Palermo, un pareggio amaro in chiave salvezza
foto P.Ponente/Siciliatoday.net

Palermo, un pareggio amaro in chiave salvezza

Palermo-Bologna, lunch match della 32ma giornata di Serie A, è sfida fondamentale per la zona salvezza: dopo il successo del Siena sul campo del Pescara e in attesa del derby di Genova è la squadra rosanero scendere in campo a caccia dei tre punti. Il tecnico Sannino sceglie un 3-5-2 con Donati al centro della difesa e il tandem Ilicic-Miccoli in avanti, Pioli risponde con Gilardino e Gabbiadini supportati dai greci Lazaros e Kone: assente Diamanti per problemi muscolari.

Immediato il vantaggio dei rosanero con Josip Ilicic, bravo a piazzare di sinistro da fuori area dopo uno scambio con Miccoli: palla alla destra di Curci e dopo cinque minuti è 1-0 per il Palermo. Al 10' è ancora Ilicic a tirare, questa volta il suo sinistro è più debole e facile da gestire per il portiere. Il Bologna si fa vedere con alcuni calci d'angolo, i padroni di casa rispondono con Miccoli al 15' da fuori area: sinistro anche questa volta, Curci para senza problemi. Al 17' arriva però la papera della difesa con Morganella che passa indietro verso Sorrentino pressato: il portiere sbaglia l'uscita e si fa passare la palla sotto il corpo, Gabbiadini ne approfitta e insacca a porta vuota la rete del pareggio.

Il match si fa così più equilibrato, dopo una prima parte di marca rosanero: le due squadre alternano azioni offensive non troppo pericolose a giocate spesso interrotte da falli o contrasti vincenti. Gara più cattiva intorno alla mezz'ora: nel frattempo Pioli vede nervoso Kone, già ammonito, e lo manda in panchina sostituendolo con Guarente. Al 41' rosanero vicini al raddoppio, Miccoli da posizione defilata, ma da due passi, con l'esterno destro colpisce il palo a Curci praticamente battuto. Nei tre minuti di recupero si porta avanti il Bologna, ma senza troppi pericoli; niente da fare neanche per il Palermo e la prima frazione di gioco si chiude quindi con una rete per parte.

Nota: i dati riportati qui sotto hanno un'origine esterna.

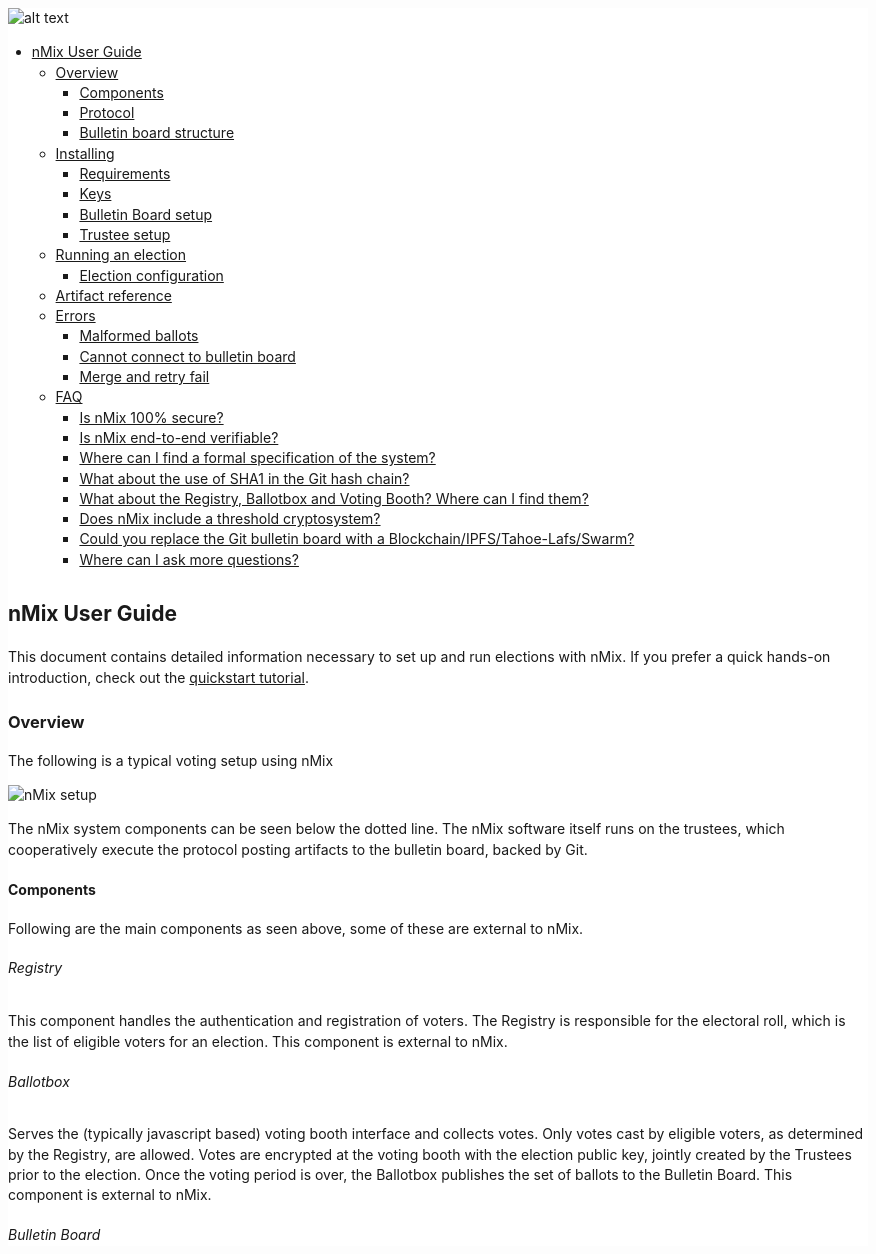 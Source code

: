 ![alt text](http://davidruescas.com/wp-content/uploads/2017/04/nMix.png)



- [nMix User Guide](#nmix-user-guide)
    - [Overview](#overview)
        - [Components](#components)
        - [Protocol](#protocol)
        - [Bulletin board structure](#bulletin-board-structure)
    - [Installing](#installing)
        - [Requirements](#requirements)
        - [Keys](#keys)
        - [Bulletin Board setup](#bulletin-board-setup)
        - [Trustee setup](#trustee-setup)
    - [Running an election](#running-an-election)
        - [Election configuration](#election-configuration)
    - [Artifact reference](#artifact-reference)
    - [Errors](#errors)
        - [Malformed ballots](#malformed-ballots)
        - [Cannot connect to bulletin board](#cannot-connect-to-bulletin-board)
        - [Merge and retry fail](#merge-and-retry-fail)
    - [FAQ](#faq)
        - [Is nMix 100% secure?](#is-nmix-100%25-secure)
        - [Is nMix end-to-end verifiable?](#is-nmix-end-to-end-verifiable)
        - [Where can I find a formal specification of the system?](#where-can-i-find-a-formal-specification-of-the-system)
        - [What about the use of SHA1 in the Git hash chain?](#what-about-the-use-of-sha1-in-the-git-hash-chain)
        - [What about the Registry, Ballotbox and Voting Booth? Where can I find them?](#what-about-the-registry-ballotbox-and-voting-booth-where-can-i-find-them)
        - [Does nMix include a threshold cryptosystem?](#does-nmix-include-a-threshold-cryptosystem)
        - [Could you replace the Git bulletin board with a Blockchain/IPFS/Tahoe-Lafs/Swarm?](#could-you-replace-the-git-bulletin-board-with-a-blockchainipfstahoe-lafsswarm)
        - [Where can I ask more questions?](#where-can-i-ask-more-questions)




## nMix User Guide

This document contains detailed information necessary to set up and run elections with nMix. If you prefer a quick hands-on introduction, check out the [quickstart tutorial](tutorial.md).

### Overview
The following is a typical voting setup using nMix

![nMix setup](http://davidruescas.com/wp-content/uploads/2017/04/nMixSetup3.png)

The nMix system components can be seen below the dotted line. The nMix software itself runs on the trustees, which cooperatively execute the protocol posting artifacts to the bulletin board, backed by Git.
#### Components
Following are the main components as seen above, some of these are external to nMix.
###### Registry
This component handles the authentication and registration of voters. The Registry is responsible for the electoral roll, which is the list of eligible voters for an election. This component is external to nMix.
###### Ballotbox
Serves the (typically javascript based) voting booth interface and collects votes. Only votes cast by eligible voters, as determined by the Registry, are allowed. Votes are encrypted at the voting booth with the election public key, jointly created by the Trustees prior to the election. Once the voting period is over, the Ballotbox publishes the set of ballots to the Bulletin Board. This component is external to nMix.
###### Bulletin Board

La ripresa si apre con un Bologna aggressivo, ma dopo cinque minuti è il Palermo che ricomincia a fare la partita. La squadra di Sannino purtroppo perde quasi subito Ilicic per problemi muscolari e al 54' entra in campo il giovane Dybala. Al 62' punizione dalla destra con Miccoli sul pallone: tiro di esterno rasoterra che non sorprende l'attento Curci. A mezz'ora dal termine Pioli cambia e manda in campo Pasquato al posto di Lazaros, anche lui ammonito; il pubblico intanto spinge un Palermo che ci prova senza troppa cattiveria, lo stesso Miccoli al 65' calcia male dal limite dell'area. Un minuto più tardi Pasquato spaventa tutti con un bolide dalla distanza che però non trova la porta.

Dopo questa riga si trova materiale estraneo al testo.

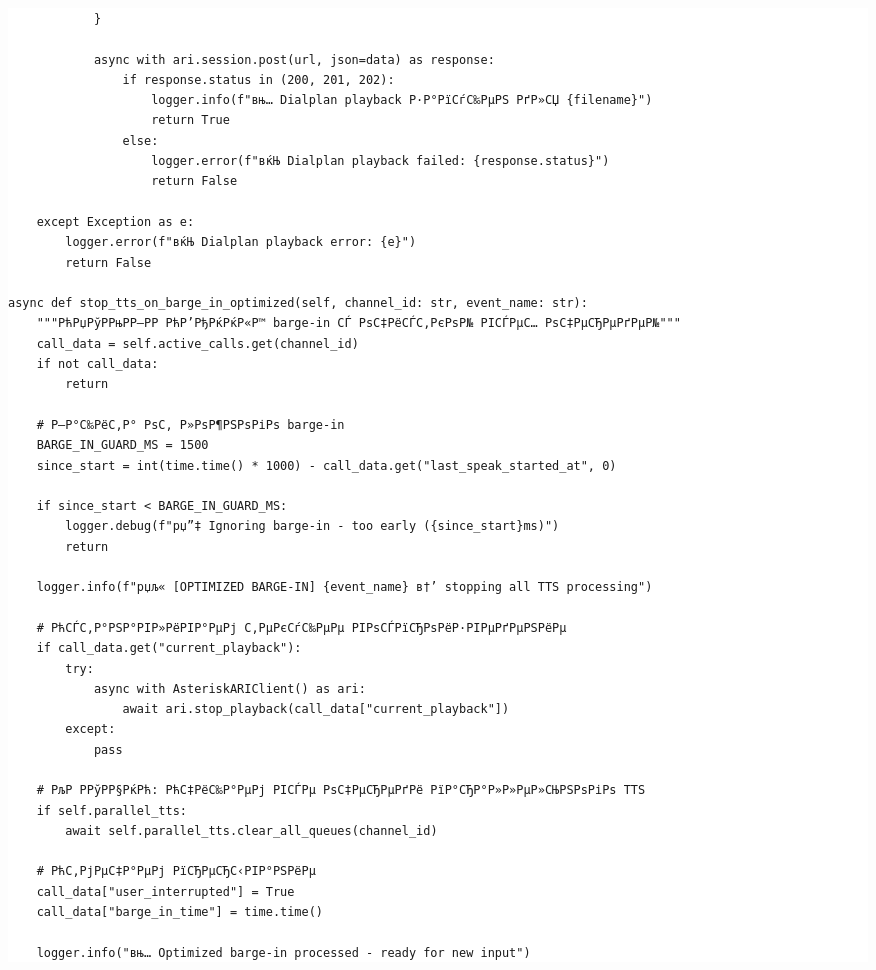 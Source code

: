                 }
                
                async with ari.session.post(url, json=data) as response:
                    if response.status in (200, 201, 202):
                        logger.info(f"вњ… Dialplan playback Р·Р°РїСѓС‰РµРЅ РґР»СЏ {filename}")
                        return True
                    else:
                        logger.error(f"вќЊ Dialplan playback failed: {response.status}")
                        return False
                        
        except Exception as e:
            logger.error(f"вќЊ Dialplan playback error: {e}")
            return False

    async def stop_tts_on_barge_in_optimized(self, channel_id: str, event_name: str):
        """РћРџРўРРњРР—РР РћР’РђРќРќР«Р™ barge-in СЃ РѕС‡РёСЃС‚РєРѕР№ РІСЃРµС… РѕС‡РµСЂРµРґРµР№"""
        call_data = self.active_calls.get(channel_id)
        if not call_data:
            return
        
        # Р—Р°С‰РёС‚Р° РѕС‚ Р»РѕР¶РЅРѕРіРѕ barge-in
        BARGE_IN_GUARD_MS = 1500
        since_start = int(time.time() * 1000) - call_data.get("last_speak_started_at", 0)
        
        if since_start < BARGE_IN_GUARD_MS:
            logger.debug(f"рџ”‡ Ignoring barge-in - too early ({since_start}ms)")
            return
        
        logger.info(f"рџљ« [OPTIMIZED BARGE-IN] {event_name} в†’ stopping all TTS processing")
        
        # РћСЃС‚Р°РЅР°РІР»РёРІР°РµРј С‚РµРєСѓС‰РµРµ РІРѕСЃРїСЂРѕРёР·РІРµРґРµРЅРёРµ
        if call_data.get("current_playback"):
            try:
                async with AsteriskARIClient() as ari:
                    await ari.stop_playback(call_data["current_playback"])
            except:
                pass
        
        # РљР РРўРР§РќРћ: РћС‡РёС‰Р°РµРј РІСЃРµ РѕС‡РµСЂРµРґРё РїР°СЂР°Р»Р»РµР»СЊРЅРѕРіРѕ TTS
        if self.parallel_tts:
            await self.parallel_tts.clear_all_queues(channel_id)
        
        # РћС‚РјРµС‡Р°РµРј РїСЂРµСЂС‹РІР°РЅРёРµ
        call_data["user_interrupted"] = True
        call_data["barge_in_time"] = time.time()
        
        logger.info("вњ… Optimized barge-in processed - ready for new input")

Terzo ed ultimo cambio per Pioli, il Bologna si copre e al 70' rinuncia a Gabbiadini per inserire il difensore Sorensen. Poco dopo Miccoli calcia senza potenza una punizione dalla distanza. L'arbitro intanto lascia correre su diversi episodi dubbi e il pubblico rumoreggia. Gli ospiti vedono i rosa in difficoltà e provano a pungere in contropiede, i tifosi si spazientiscono e Sannino chiama Hernandez per sostituire il deludente Rios, fischiato da più di mezzo stadio: l'attaccante invece viene accolto con applausi al suo rientro dopo un lungo infortunio.

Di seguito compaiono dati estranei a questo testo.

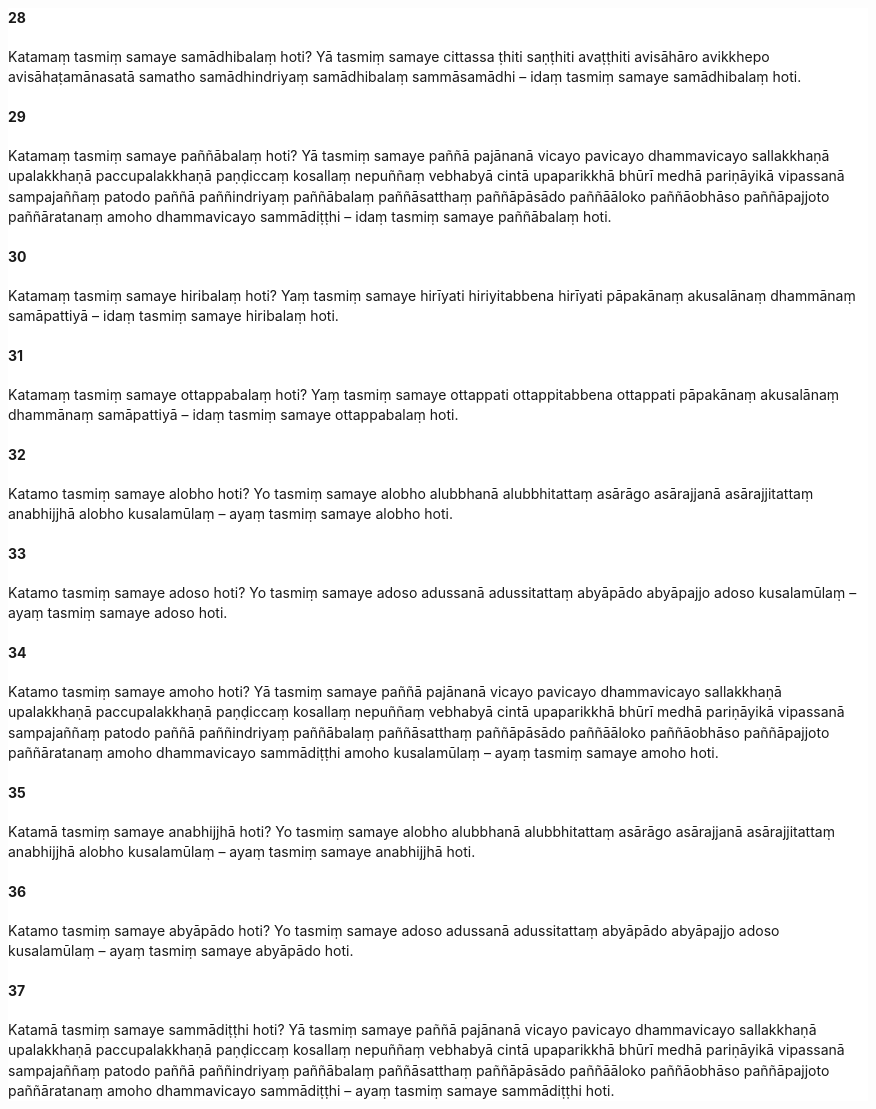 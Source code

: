 #### 28

Katamaṃ tasmiṃ samaye samādhibalaṃ hoti? Yā tasmiṃ samaye cittassa ṭhiti saṇṭhiti avaṭṭhiti avisāhāro avikkhepo avisāhaṭamānasatā samatho samādhindriyaṃ samādhibalaṃ sammāsamādhi – idaṃ tasmiṃ samaye samādhibalaṃ hoti.

#### 29

Katamaṃ tasmiṃ samaye paññābalaṃ hoti? Yā tasmiṃ samaye paññā pajānanā vicayo pavicayo dhammavicayo sallakkhaṇā upalakkhaṇā paccupalakkhaṇā paṇḍiccaṃ kosallaṃ nepuññaṃ vebhabyā cintā upaparikkhā bhūrī medhā pariṇāyikā vipassanā sampajaññaṃ patodo paññā paññindriyaṃ paññābalaṃ paññāsatthaṃ paññāpāsādo paññāāloko paññāobhāso paññāpajjoto paññāratanaṃ amoho dhammavicayo sammādiṭṭhi – idaṃ tasmiṃ samaye paññābalaṃ hoti.

#### 30

Katamaṃ tasmiṃ samaye hiribalaṃ hoti? Yaṃ tasmiṃ samaye hirīyati hiriyitabbena hirīyati pāpakānaṃ akusalānaṃ dhammānaṃ samāpattiyā – idaṃ tasmiṃ samaye hiribalaṃ hoti.

#### 31

Katamaṃ tasmiṃ samaye ottappabalaṃ hoti? Yaṃ tasmiṃ samaye ottappati ottappitabbena ottappati pāpakānaṃ akusalānaṃ dhammānaṃ samāpattiyā – idaṃ tasmiṃ samaye ottappabalaṃ hoti.

#### 32

Katamo tasmiṃ samaye alobho hoti? Yo tasmiṃ samaye alobho alubbhanā alubbhitattaṃ asārāgo asārajjanā asārajjitattaṃ anabhijjhā alobho kusalamūlaṃ – ayaṃ tasmiṃ samaye alobho hoti.

#### 33

Katamo tasmiṃ samaye adoso hoti? Yo tasmiṃ samaye adoso adussanā adussitattaṃ abyāpādo abyāpajjo adoso kusalamūlaṃ – ayaṃ tasmiṃ samaye adoso hoti.

#### 34

Katamo tasmiṃ samaye amoho hoti? Yā tasmiṃ samaye paññā pajānanā vicayo pavicayo dhammavicayo sallakkhaṇā upalakkhaṇā paccupalakkhaṇā paṇḍiccaṃ kosallaṃ nepuññaṃ vebhabyā cintā upaparikkhā bhūrī medhā pariṇāyikā vipassanā sampajaññaṃ patodo paññā paññindriyaṃ paññābalaṃ paññāsatthaṃ paññāpāsādo paññāāloko paññāobhāso paññāpajjoto paññāratanaṃ amoho dhammavicayo sammādiṭṭhi amoho kusalamūlaṃ – ayaṃ tasmiṃ samaye amoho hoti.

#### 35

Katamā tasmiṃ samaye anabhijjhā hoti? Yo tasmiṃ samaye alobho alubbhanā alubbhitattaṃ asārāgo asārajjanā asārajjitattaṃ anabhijjhā alobho kusalamūlaṃ – ayaṃ tasmiṃ samaye anabhijjhā hoti.

#### 36

Katamo tasmiṃ samaye abyāpādo hoti? Yo tasmiṃ samaye adoso adussanā adussitattaṃ abyāpādo abyāpajjo adoso kusalamūlaṃ – ayaṃ tasmiṃ samaye abyāpādo hoti.

#### 37

Katamā tasmiṃ samaye sammādiṭṭhi hoti? Yā tasmiṃ samaye paññā pajānanā vicayo pavicayo dhammavicayo sallakkhaṇā upalakkhaṇā paccupalakkhaṇā paṇḍiccaṃ kosallaṃ nepuññaṃ vebhabyā cintā upaparikkhā bhūrī medhā pariṇāyikā vipassanā sampajaññaṃ patodo paññā paññindriyaṃ paññābalaṃ paññāsatthaṃ paññāpāsādo paññāāloko paññāobhāso paññāpajjoto paññāratanaṃ amoho dhammavicayo sammādiṭṭhi – ayaṃ tasmiṃ samaye sammādiṭṭhi hoti.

L'arbitro Doveri subito dopo nega un rigore a Kurtic, inutili le proteste rosanero. All'85' Hernandez dalla distanza ci prova col sinistro, ma non inquadra la porta. Sannino le prova tutte e nel finale cambia Miccoli con l'ariete Boselli. Barreto ci prova da lontano, Curci respinge la sua conclusione potente ma centrale. Assalto del Palermo nel finale, ancora il portiere felsineo si esalta su Garcia. Doveri e il quarto uomo assegnano 4 minuti di recupero: nell'extra time altro possibile rigore negato ai rosa tra le proteste dei 26mila sugli spalti. Allo scadere buona punizione sprecata ed è 1-1 finale. Pareggio deludente nonché inutile, il Palermo recupera solo un punto al Siena.